Exhibit 99.1
DRDGOLD LIMITED
(Incorporated in the Republic of South Africa)
(Registration number 1895/000926/06)
JSE share code: DRD
ISIN: ZAE000058723
NYSE trading symbol: DRD
(“DRDGOLD”)
TRP RULING ON THE WAIVER OF THE MANDATORY OFFER
Unless otherwise indicated, capitalised words and terms contained in this announcement shall bear
the same meanings ascribed thereto in the circular to DRDGOLD shareholders, dated Monday,
26 February 2018 (“Circular”).
1. Introduction
Shareholders are referred to the announcement published on SENS on Wednesday,
28 March 2018, wherein Shareholders were advised of the results of the General Meeting in
relation to the Transaction.
Shareholders were advised that the Ordinary Resolution approving the Waiver of Mandatory Offer
was approved by the requisite majority and that an application would be made to the TRP to
obtain a ruling with regard to the Waiver.

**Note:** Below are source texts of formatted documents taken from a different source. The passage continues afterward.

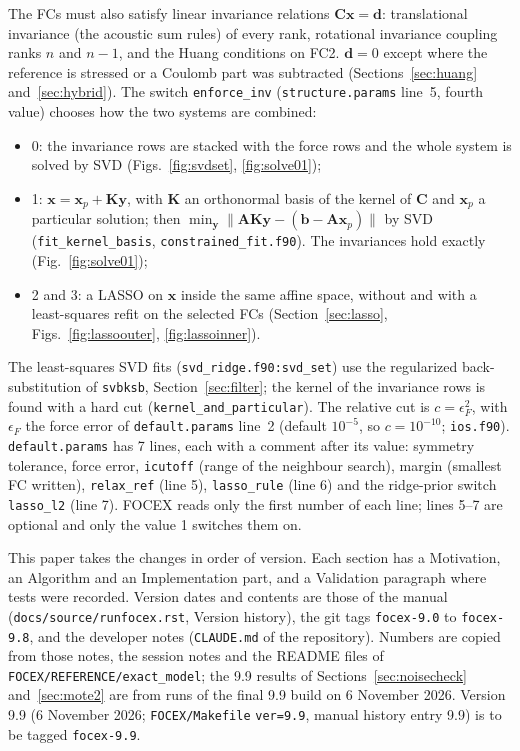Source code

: \documentclass[11pt,a4paper]{article}
\newcommand{\bA}{\mathbf A}
\newcommand{\bC}{\mathbf C}
\newcommand{\bK}{\mathbf K}
\newcommand{\bx}{\mathbf x}
\newcommand{\by}{\mathbf y}
\newcommand{\bb}{\mathbf b}
\newcommand{\bd}{\mathbf d}
\newcommand{\code}[1]{\texttt{#1}}
\begin{document}
The FCs must also satisfy linear invariance relations $\bC\bx=\bd$: translational invariance (the
acoustic sum rules) of every rank, rotational invariance coupling ranks $n$ and $n-1$, and the Huang
conditions on FC2. $\bd=0$ except where the reference is stressed or a Coulomb part was subtracted
(Sections~\ref{sec:huang} and~\ref{sec:hybrid}). The switch \code{enforce\_inv} (\code{structure.params}
line~5, fourth value) chooses how the two systems are combined:
\begin{itemize}
\item 0: the invariance rows are stacked with the force rows and the whole system is solved by SVD
(Figs.~\ref{fig:svdset}, \ref{fig:solve01});
\item 1: $\bx=\bx_p+\bK\by$, with $\bK$ an orthonormal basis of the kernel of $\bC$ and $\bx_p$ a
particular solution; then $\min_\by\|\bA\bK\by-(\bb-\bA\bx_p)\|$ by SVD (\code{fit\_kernel\_basis},
\code{constrained\_fit.f90}). The invariances hold exactly (Fig.~\ref{fig:solve01});
\item 2 and 3: a LASSO on $\bx$ inside the same affine space, without and with a least-squares refit on
the selected FCs (Section~\ref{sec:lasso}, Figs.~\ref{fig:lassoouter}, \ref{fig:lassoinner}).
\end{itemize}
The least-squares SVD fits (\code{svd\_ridge.f90:svd\_set}) use the regularized back-substitution of \code{svbksb},
Section~\ref{sec:filter}; the kernel of the invariance rows is found with a hard cut
(\code{kernel\_and\_particular}). The relative cut is $c=\epsilon_F^2$, with $\epsilon_F$ the force error of
\code{default.params} line~2 (default $10^{-5}$, so $c=10^{-10}$; \code{ios.f90}).
\code{default.params} has 7 lines, each with a comment after its value: symmetry tolerance, force error,
\code{icutoff} (range of the neighbour search), margin (smallest FC written), \code{relax\_ref} (line 5),
\code{lasso\_rule} (line 6) and the ridge-prior switch \code{lasso\_l2} (line 7). FOCEX reads only the first
number of each line; lines 5--7 are optional and only the value 1 switches them on.

This paper takes the changes in order of version. Each section has a Motivation, an Algorithm and an
Implementation part, and a Validation paragraph where tests were recorded. Version dates and contents are
those of the manual (\code{docs/source/runfocex.rst}, Version history), the git tags \code{focex-9.0} to
\code{focex-9.8}, and the developer notes (\code{CLAUDE.md} of the repository). Numbers are copied from
those notes, the session notes and the README files of \code{FOCEX/REFERENCE/exact\_model}; the 9.9
results of Sections~\ref{sec:noisecheck} and~\ref{sec:mote2} are from runs of the final 9.9 build on
6 November 2026. Version 9.9 (6 November 2026; \code{FOCEX/Makefile} \code{ver=9.9}, manual history entry
9.9) is to be tagged \code{focex-9.9}.
\end{document}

2. TRP Ruling on the Waiver
Shareholders are advised that following the submission of an application for an exemption from
the obligation of Sibanye-Stillwater to make a mandatory offer to the holders of the remaining
DRDGOLD shareholders in terms of the TRP’s Guideline 2/2011 (“TRP Waiver Ruling”), the
TRP has granted the TRP Waiver Ruling.
The reasons for the granting of the TRP Waiver Ruling are available from the TRP on request by
any DRDGOLD shareholder. Shareholders are further advised that they may request the
Takeover Special Committee to review the TRP Waiver Ruling within five business days of this
announcement. Representations should be made in writing and delivered to:
by hand: The Executive Director, Takeover Regulation Panel, 1st Floor, Block 2, Freestone
Park, 135 Patricia Road, Atholl, 2196.
by post: The Executive Director, Takeover Regulation Panel, 1st Floor, Block 2, Freestone
Park, 135 Patricia Road, Atholl, 2196.
by fax: The Executive Director, Takeover Regulation Panel, +27 11 784 0062.
by email: The Executive Director, Takeover Regulation Panel, at
admin@trpanel.co.za
.
In order to be considered, the representations should reach the TRP by no later than the close of
business on Friday, 13 April 2018. The TRP waiver proceedings will be regarded as complete (i)
after the expiry of the aforesaid five business day period if no Shareholder/s requests the
Takeover Special Committee to review the TRP Waiver Ruling or (ii) on the date that the
Takeover Special Committee confirms the TRP Waiver Ruling if Shareholder/s requests the
Takeover Special Committee to review the TRP Waiver Ruling.